They took each other’s kiss, and he was transported back to where they’d been as kids, where they’d always be—loving each other with everything they were. With Selena in his arms, he’d be home for as long as she’d let him have her. He framed her face with his hands, angling her mouth for more. Her fingers threaded
through his hair, gripping and urging him closer, their kiss roughening, desperate.

This
was what he wanted.

More. And then more. And always. He’d always wanted it with Selena. No matter how many women, how much time, how much work he’d used to fill the emptiness, or how far away he’d traveled . . . being here, home, with Selena had always been where he’d belonged. Enough to keep moving on forever if he was never going to have her back.
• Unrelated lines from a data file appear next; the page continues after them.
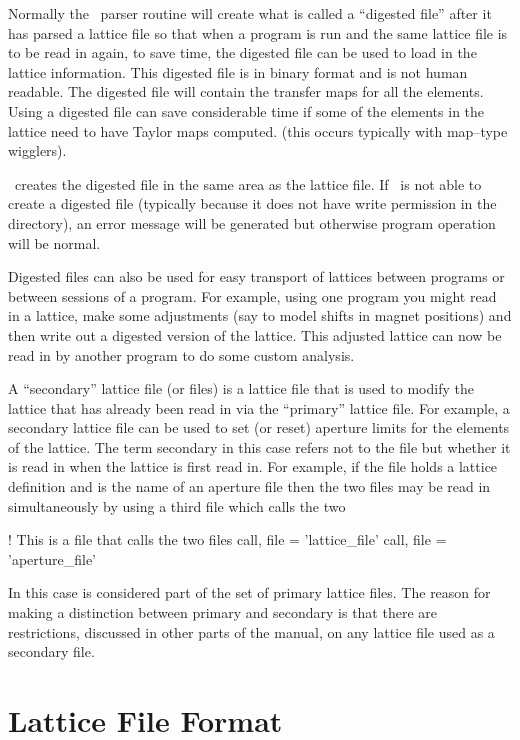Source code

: Normally the \bmad\ parser routine will create what is called a
``digested file'' after it has parsed a lattice file so that when a
program is run and the same lattice file is to be read in again, to save
time, the digested file can be used to load in the lattice information.
This digested file is in binary format and is not human readable. The
digested file will contain the transfer maps for all the elements. 
Using a digested file can save considerable time if some of the
elements in the lattice need to have Taylor maps computed.
(this occurs typically with map--type wigglers).

\bmad\ creates the digested file in the same area as the lattice file.
If \bmad\ is not able to create a digested file (typically because it
does not have write permission in the directory), an error message will
be generated but otherwise program operation will be normal.

Digested files can also be used for easy transport of lattices between
programs or between sessions of a program. For example, using one
program you might read in a lattice, make some adjustments (say to model
shifts in magnet positions) and then write out a digested version of the
lattice. This adjusted lattice can now be read in by another program to
do some custom analysis.

A ``secondary'' lattice file (or files) is a lattice file that is used to modify
the lattice that has already been read in via the ``primary'' lattice
file.  For example, a secondary lattice file can be used to set (or
reset) aperture limits for the elements of the lattice.  The term
secondary in this case refers not to the file but whether it is read
in when the lattice is first read in. For example, if the file
 holds a lattice definition and  is
the name of an aperture file then the two files may be read in simultaneously
by using a third file which calls the two
\begin{example}
  ! This is a file that calls the two files
  call, file = 'lattice_file'
  call, file = 'aperture_file'
\end{example}
In this case  is considered part of the set of
primary lattice files.  The reason for making a distinction between
primary and secondary is that there are restrictions, discussed in
other parts of the manual, on any lattice file used as a secondary
file.


\section{Lattice File Format}

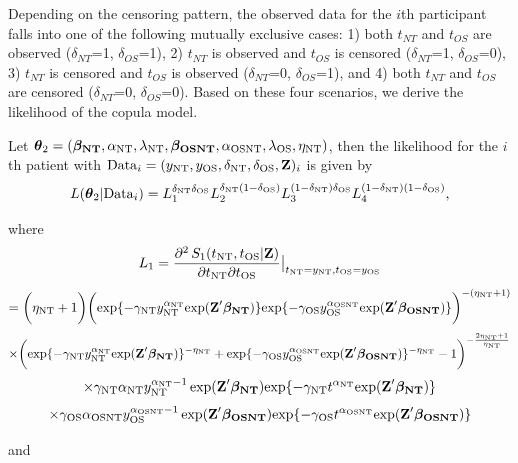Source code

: \documentclass[12pt]{article}
\begin{document}
Depending on the censoring pattern, the observed data for the $i$th participant falls into one of the following mutually exclusive cases: 1) both $t_{NT}$ and $t_{OS}$ are observed ($\delta_{NT}$=1, $\delta_{OS}$=1), 2) $t_{NT}$ is observed and $t_{OS}$ is censored ($\delta_{NT}$=1, $\delta_{OS}$=0), 3) $t_{NT}$ is censored and $t_{OS}$ is observed ($\delta_{NT}$=0, $\delta_{OS}$=1), and 4) both $t_{NT}$ and $t_{OS}$ are censored ($\delta_{NT}$=0, $\delta_{OS}$=0). Based on these four scenarios, we derive the likelihood of the copula model. 

Let
$\boldsymbol{\theta}_2=(\boldsymbol{\beta_{\rm NT}}, \alpha_{\rm NT}, \lambda_{\rm NT}, \boldsymbol{\beta_{\rm OSNT}},
\alpha_{\rm OSNT}, \lambda_{\rm OS}, \eta_{\rm NT})$,  then the
likelihood for the $i$th patient with ${\rm Data}_i=(y_{\rm NT}, y_{\rm OS},
\delta_{\rm NT}, \delta_{\rm OS}, \textbf{Z})_i$ is given by
$$
L(\boldsymbol{\theta}_2|{\rm Data}_i)
=L_1^{\delta_{\rm NT}\delta_{\rm OS}}
L_2^{\delta_{\rm NT}(1-\delta_{\rm OS})}L_3^{(1-\delta_{\rm NT})\delta_{\rm OS}}
L_4^{(1-\delta_{\rm NT})(1-\delta_{\rm OS})}, 
$$

where
$$
L_1=\frac{\partial^2\, S_1(t_{\rm NT}, t_{\rm OS}|\textbf{Z})}{\partial t_{\rm NT} \partial t_{\rm OS}}\big|_{t_{\rm NT}=y_{\rm NT},t_{\rm OS}=y_{\rm OS}}
$$
$$
=\bigg(\eta_{\rm NT}+1\bigg)\bigg(\mathrm{exp}\{-\gamma_{\rm NT} y_{\rm NT}^{\alpha_{\rm NT}}
\mathrm{exp}(\textbf{Z}' \boldsymbol{\beta_{\rm NT}} )\} \mathrm{exp}\{-\gamma_{\rm OS} y_{\rm OS}^{\alpha_{\rm OSNT}}
\mathrm{exp}(\textbf{Z}' \boldsymbol{\beta_{\rm OSNT}} )\}\bigg)^{-(\eta_{\rm NT}+1)}
$$
$$
\times \bigg(\mathrm{exp}\{-\gamma_{\rm NT} y_{\rm NT}^{\alpha_{\rm NT}}
\mathrm{exp}(\textbf{Z}' \boldsymbol{\beta_{\rm NT}} )\}^{-\eta_{\rm NT}}+\mathrm{exp}\{-\gamma_{\rm OS} y_{\rm OS}^{\alpha_{\rm OSNT}}
\mathrm{exp}(\textbf{Z}' \boldsymbol{\beta_{\rm OSNT}} )\}^{-\eta_{\rm NT}}-1\bigg)^{-\frac{2\eta_{\rm NT}+1}{\eta_{\rm NT}}}
$$
$$
\times \gamma_{\rm NT} \alpha_{\rm NT} y_{\rm NT}^{{\alpha_{\rm NT} -1}} \exp(\textbf{Z}' \boldsymbol{\beta_{\rm NT}}) \mathrm{exp}\{-\gamma_{\rm NT} t^{\alpha_{\rm NT}}
\mathrm{exp}(\textbf{Z}' \boldsymbol{\beta_{\rm NT}} )\}
$$
$$
\times \gamma_{\rm OS} \alpha_{\rm OSNT} y_{\rm OS}^{{\alpha_{\rm OSNT} -1}} \exp(\textbf{Z}' \boldsymbol{\beta_{\rm OSNT}}) \mathrm{exp}\{-\gamma_{\rm OS} t^{\alpha_{\rm OSNT}}
\mathrm{exp}(\textbf{Z}' \boldsymbol{\beta_{\rm OSNT}} )\}
$$

and
\end{document}
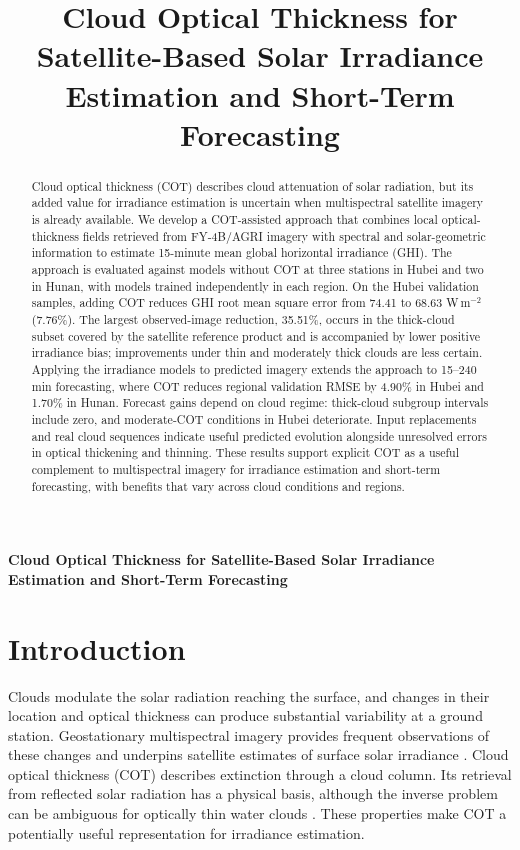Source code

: \documentclass[11pt]{article}
\title{Cloud Optical Thickness for Satellite-Based Solar Irradiance Estimation and Short-Term Forecasting}
\author{}\date{}
\begin{document}
\begin{center}\LARGE\bfseries
Cloud Optical Thickness for Satellite-Based Solar Irradiance Estimation and Short-Term Forecasting
\end{center}
\begin{abstract}
Cloud optical thickness (COT) describes cloud attenuation of solar radiation, but its added value for irradiance estimation is uncertain when multispectral satellite imagery is already available. We develop a COT-assisted approach that combines local optical-thickness fields retrieved from FY-4B/AGRI imagery with spectral and solar-geometric information to estimate 15-minute mean global horizontal irradiance (GHI). The approach is evaluated against models without COT at three stations in Hubei and two in Hunan, with models trained independently in each region. On the Hubei validation samples, adding COT reduces GHI root mean square error from 74.41 to 68.63 W\,m$^{-2}$ (7.76\%). The largest observed-image reduction, 35.51\%, occurs in the thick-cloud subset covered by the satellite reference product and is accompanied by lower positive irradiance bias; improvements under thin and moderately thick clouds are less certain. Applying the irradiance models to predicted imagery extends the approach to 15--240 min forecasting, where COT reduces regional validation RMSE by 4.90\% in Hubei and 1.70\% in Hunan. Forecast gains depend on cloud regime: thick-cloud subgroup intervals include zero, and moderate-COT conditions in Hubei deteriorate. Input replacements and real cloud sequences indicate useful predicted evolution alongside unresolved errors in optical thickening and thinning. These results support explicit COT as a useful complement to multispectral imagery for irradiance estimation and short-term forecasting, with benefits that vary across cloud conditions and regions.
\end{abstract}

\section{Introduction}
Clouds modulate the solar radiation reaching the surface, and changes in their location and optical thickness can produce substantial variability at a ground station. Geostationary multispectral imagery provides frequent observations of these changes and underpins satellite estimates of surface solar irradiance \cite{huang2019}. Cloud optical thickness (COT) describes extinction through a cloud column. Its retrieval from reflected solar radiation has a physical basis, although the inverse problem can be ambiguous for optically thin water clouds \cite{nakajima1990}. These properties make COT a potentially useful representation for irradiance estimation.
\end{document}
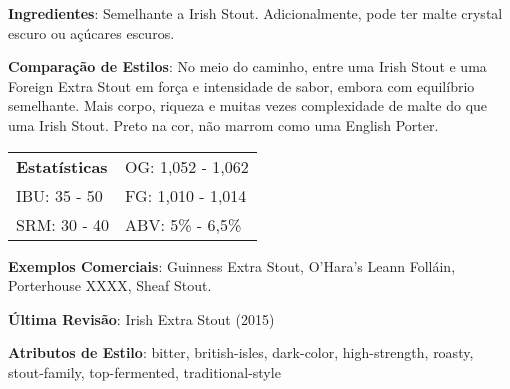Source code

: \textbf{Ingredientes}: Semelhante a Irish Stout. Adicionalmente, pode ter malte crystal escuro ou açúcares escuros.

\textbf{Comparação de Estilos}: No meio do caminho, entre uma Irish Stout e uma Foreign Extra Stout em força e intensidade de sabor, embora com equilíbrio semelhante. Mais corpo, riqueza e muitas vezes complexidade de malte do que uma Irish Stout. Preto na cor, não marrom como uma English Porter.

\begin{tabular}{@{}p{35mm}p{35mm}@{}}
  \textbf{Estatísticas} & OG: 1,052 - 1,062 \\
  IBU: 35 - 50  & FG: 1,010 - 1,014 \\
  SRM: 30 - 40  & ABV: 5\% - 6,5\%
\end{tabular}

\textbf{Exemplos Comerciais}: Guinness Extra Stout, O'Hara's Leann Folláin, Porterhouse XXXX, Sheaf Stout.

\textbf{Última Revisão}: Irish Extra Stout (2015)

\textbf{Atributos de Estilo}: bitter, british-isles, dark-color, high-strength, roasty, stout-family, top-fermented, traditional-style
She was still in her workout clothes. He kissed down to her neck, tasting salt and sun.

“I think of you when I run,” he whispered into her ear, feeling her tremble. “I was thinking about you the night before I came back, after I was supposed to have let go of the past as part of my recovery . . . but I couldn’t stop myself.”

He kissed her lips, the tip of her nose. He watched her eyes flutter open.

“Anytime,” he said, “I’m free of the work I’ve filled my life with, whenever I try to sleep, when it’s quiet and just me—you’re always there, making me want you. All of it, everything I’ve done since I left has had something to do with you, Selena, and how good we once were for each other. How much I want that back. I’ll never be free of you.”

The need in her brown eyes deepened until he swore he could see her heart. A tentative smile spread across her face. Her tongue was a flirty temptation, caressing her bottom lip. His body tightened just shy of pain.

“Really?” she whispered. Her chest rose and fell in rhythm with his. “I couldn’t forget, either. This. All the rest. The hours we’d just sit and talk, or sit and do nothing, out back by the camellias, in town somewhere, some quiet place where no one
would find us. I could never forget you. And when I run now, to clear my head so I can think . . . I never can, completely, because you’re always there.”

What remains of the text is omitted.